In the opening, Caesar's folk are on the back foot, hunkering down in their jungle hideaway.
But when human soldiers raid the camp, leaving scores dead, he decides that the best mode of defence is attack, and sets out to confront the humans and their talismanic leader, The Colonel (Woody Harrelson), a shaven-headed psycho framed in shadow like Apocalypse Now's Colonel Kurtz.
You don't need to look to hard to realise the film's depiction of asymmetrical warfare resonates with current day conflicts in Afghanistan and Syria, nor to identify a critique of American militarism in the film's sympathy for the apes' point of view.
The cruelty of the humans is confronting, and the bodies of dead apes left in piles after the first bloody battle is an unexpectedly harrowing detail that director Matt Reeves (Cloverfield, Let Me In, Dawn of the Planet of the Apes) carefully places in frame.
You wonder if a Hollywood film about a contemporary war would have the courage to show similar carnage.
But the power of this opening battle scene — with its impressive gunfights in pitch black tunnels illuminated by laser sights and flashes of orange from the high-powered weapons — gets increasingly dispersed over generic plot beats.
The film starts as a journey through the wastelands left by the retreating humans, with a couple of unlikely characters along for the ride — then transforms into a kind of prison movie, with Caesar and his band confronting The Colonel in his fortified compound.

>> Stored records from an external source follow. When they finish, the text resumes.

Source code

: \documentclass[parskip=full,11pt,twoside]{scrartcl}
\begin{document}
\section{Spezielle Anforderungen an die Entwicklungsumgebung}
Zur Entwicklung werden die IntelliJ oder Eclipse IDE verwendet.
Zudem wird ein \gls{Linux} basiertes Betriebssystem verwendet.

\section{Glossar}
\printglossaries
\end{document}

The parallel with real world issues is obvious — The Colonel and his men are even building a giant wall using slave apes — but nothing seems quite as startling as the film intends.

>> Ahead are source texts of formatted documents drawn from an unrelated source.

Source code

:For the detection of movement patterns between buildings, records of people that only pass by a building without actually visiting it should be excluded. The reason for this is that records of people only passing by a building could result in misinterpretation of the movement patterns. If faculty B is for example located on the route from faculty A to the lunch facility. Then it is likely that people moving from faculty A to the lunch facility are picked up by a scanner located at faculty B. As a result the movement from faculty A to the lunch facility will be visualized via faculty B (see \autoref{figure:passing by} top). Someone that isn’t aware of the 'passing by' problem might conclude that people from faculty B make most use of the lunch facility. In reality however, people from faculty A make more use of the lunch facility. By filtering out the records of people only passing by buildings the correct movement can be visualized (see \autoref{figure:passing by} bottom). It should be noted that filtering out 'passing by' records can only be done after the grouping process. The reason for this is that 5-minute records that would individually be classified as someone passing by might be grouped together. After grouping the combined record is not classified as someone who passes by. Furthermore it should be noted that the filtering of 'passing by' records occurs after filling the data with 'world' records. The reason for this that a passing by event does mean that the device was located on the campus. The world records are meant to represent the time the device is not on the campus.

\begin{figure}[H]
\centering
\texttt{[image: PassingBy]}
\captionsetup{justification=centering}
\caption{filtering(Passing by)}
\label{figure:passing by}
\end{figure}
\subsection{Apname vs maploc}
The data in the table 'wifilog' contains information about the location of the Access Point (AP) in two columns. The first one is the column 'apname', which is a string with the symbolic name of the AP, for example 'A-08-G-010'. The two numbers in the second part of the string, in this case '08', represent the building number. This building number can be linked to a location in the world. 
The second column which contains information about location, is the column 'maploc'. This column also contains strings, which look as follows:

Even when Harrelson gets to externalise his warped plans in the obligatory evil villain monologue, the most memorable detail Reeves and his screenwriter Mark Bomback offer up is their antagonist eating an apple with a hunting knife.
Compare this to the year's other Apocalypse Now-inspired ape movie, the feverishly inventive Kong Skull Island, and the problem seems obvious.
The current Planet of the Apes franchise is just so insufferably earnest, with a po-faced quality seldom seen outside of Biblical movies. In fact, that association becomes inescapable when apes actually appear on crucifixes towards the end.
The impressive realism that transposes Serkis's considerable acting range to a computer-generated monkey mask, meanwhile, is almost a distraction.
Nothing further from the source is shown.